- **WHAT TO DO**
The answer must consist of every line in the records that contains the word "jedoch".

** Opening DATA block **

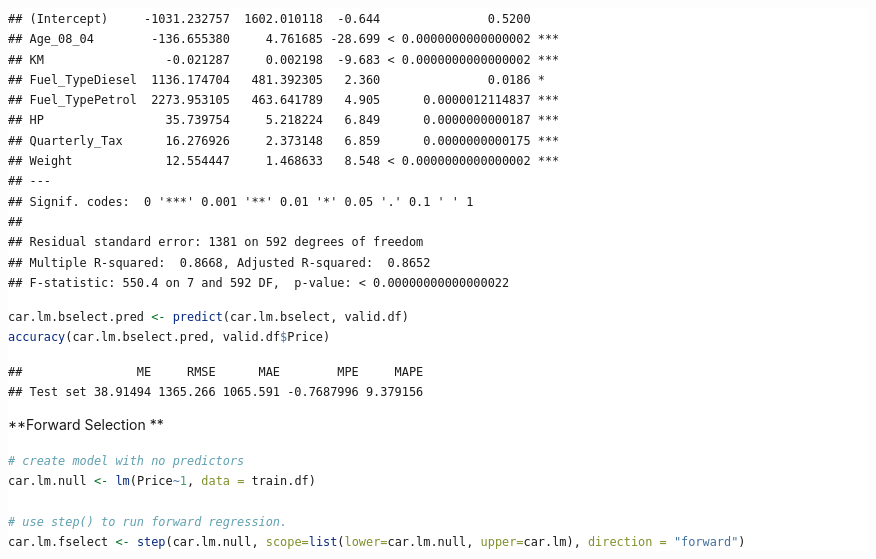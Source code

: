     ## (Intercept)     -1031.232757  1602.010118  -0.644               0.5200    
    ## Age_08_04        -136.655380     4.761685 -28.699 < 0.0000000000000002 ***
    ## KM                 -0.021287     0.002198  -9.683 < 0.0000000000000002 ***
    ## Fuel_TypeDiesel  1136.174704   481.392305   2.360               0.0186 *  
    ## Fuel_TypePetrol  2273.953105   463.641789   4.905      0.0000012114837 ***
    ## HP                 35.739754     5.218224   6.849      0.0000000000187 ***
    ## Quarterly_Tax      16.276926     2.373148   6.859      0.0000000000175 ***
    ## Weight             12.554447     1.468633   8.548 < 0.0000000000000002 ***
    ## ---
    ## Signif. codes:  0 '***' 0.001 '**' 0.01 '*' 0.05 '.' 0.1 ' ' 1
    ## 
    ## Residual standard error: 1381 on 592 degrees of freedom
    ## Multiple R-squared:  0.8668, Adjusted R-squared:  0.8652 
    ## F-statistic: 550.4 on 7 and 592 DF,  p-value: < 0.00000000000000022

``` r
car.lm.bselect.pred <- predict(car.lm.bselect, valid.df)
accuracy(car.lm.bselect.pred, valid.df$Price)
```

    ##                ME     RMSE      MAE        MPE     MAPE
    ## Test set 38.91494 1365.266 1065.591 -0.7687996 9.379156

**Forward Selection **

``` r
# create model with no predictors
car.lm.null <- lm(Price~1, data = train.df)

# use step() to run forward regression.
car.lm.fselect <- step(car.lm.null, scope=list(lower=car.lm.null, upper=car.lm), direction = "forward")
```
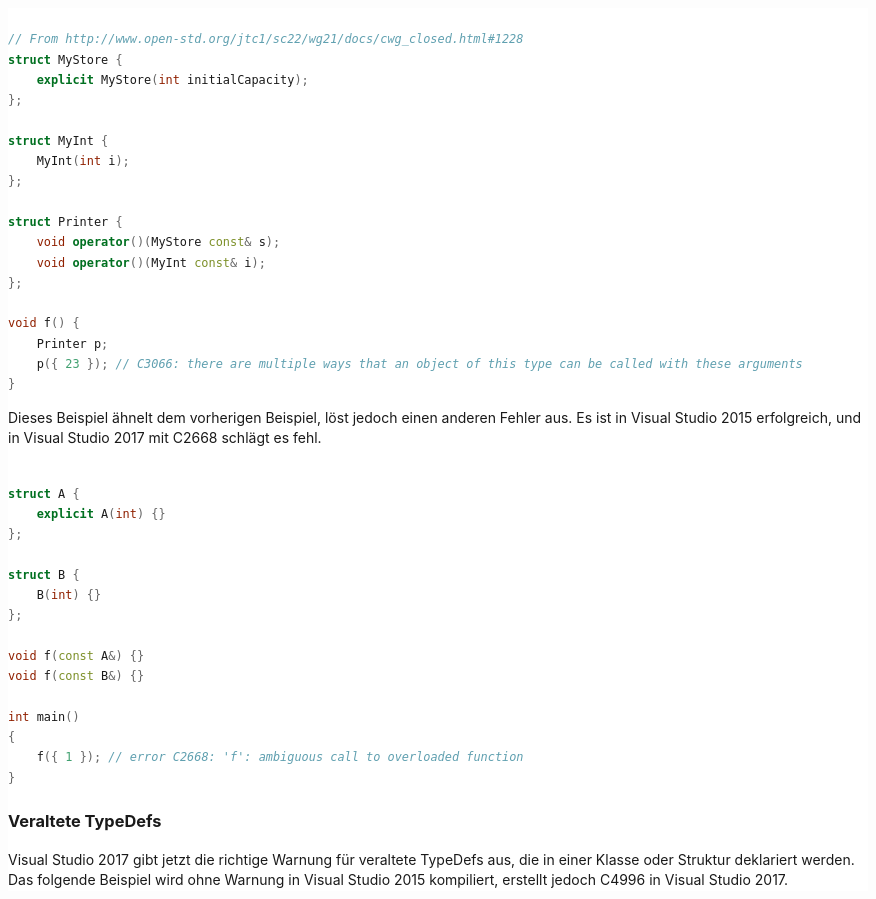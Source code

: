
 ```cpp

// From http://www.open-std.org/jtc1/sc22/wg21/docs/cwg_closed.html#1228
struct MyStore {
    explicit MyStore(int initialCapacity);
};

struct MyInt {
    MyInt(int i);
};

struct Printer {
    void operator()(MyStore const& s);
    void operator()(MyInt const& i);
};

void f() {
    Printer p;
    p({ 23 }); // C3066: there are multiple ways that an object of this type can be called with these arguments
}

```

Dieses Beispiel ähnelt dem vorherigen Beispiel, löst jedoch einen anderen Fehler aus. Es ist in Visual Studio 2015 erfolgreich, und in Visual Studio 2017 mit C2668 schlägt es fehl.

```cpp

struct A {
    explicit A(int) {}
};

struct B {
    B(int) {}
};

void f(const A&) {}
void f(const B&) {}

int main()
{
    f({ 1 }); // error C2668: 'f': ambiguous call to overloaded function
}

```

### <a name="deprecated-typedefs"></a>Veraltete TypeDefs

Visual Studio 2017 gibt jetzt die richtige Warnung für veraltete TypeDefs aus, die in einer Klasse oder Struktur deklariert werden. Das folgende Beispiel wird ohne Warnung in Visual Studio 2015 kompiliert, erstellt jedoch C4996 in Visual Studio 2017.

** Closing DATA block **

- **SOLUTION**
Dieses Beispiel ähnelt dem vorherigen Beispiel, löst jedoch einen anderen Fehler aus. Es ist in Visual Studio 2015 erfolgreich, und in Visual Studio 2017 mit C2668 schlägt es fehl.
Visual Studio 2017 gibt jetzt die richtige Warnung für veraltete TypeDefs aus, die in einer Klasse oder Struktur deklariert werden. Das folgende Beispiel wird ohne Warnung in Visual Studio 2015 kompiliert, erstellt jedoch C4996 in Visual Studio 2017.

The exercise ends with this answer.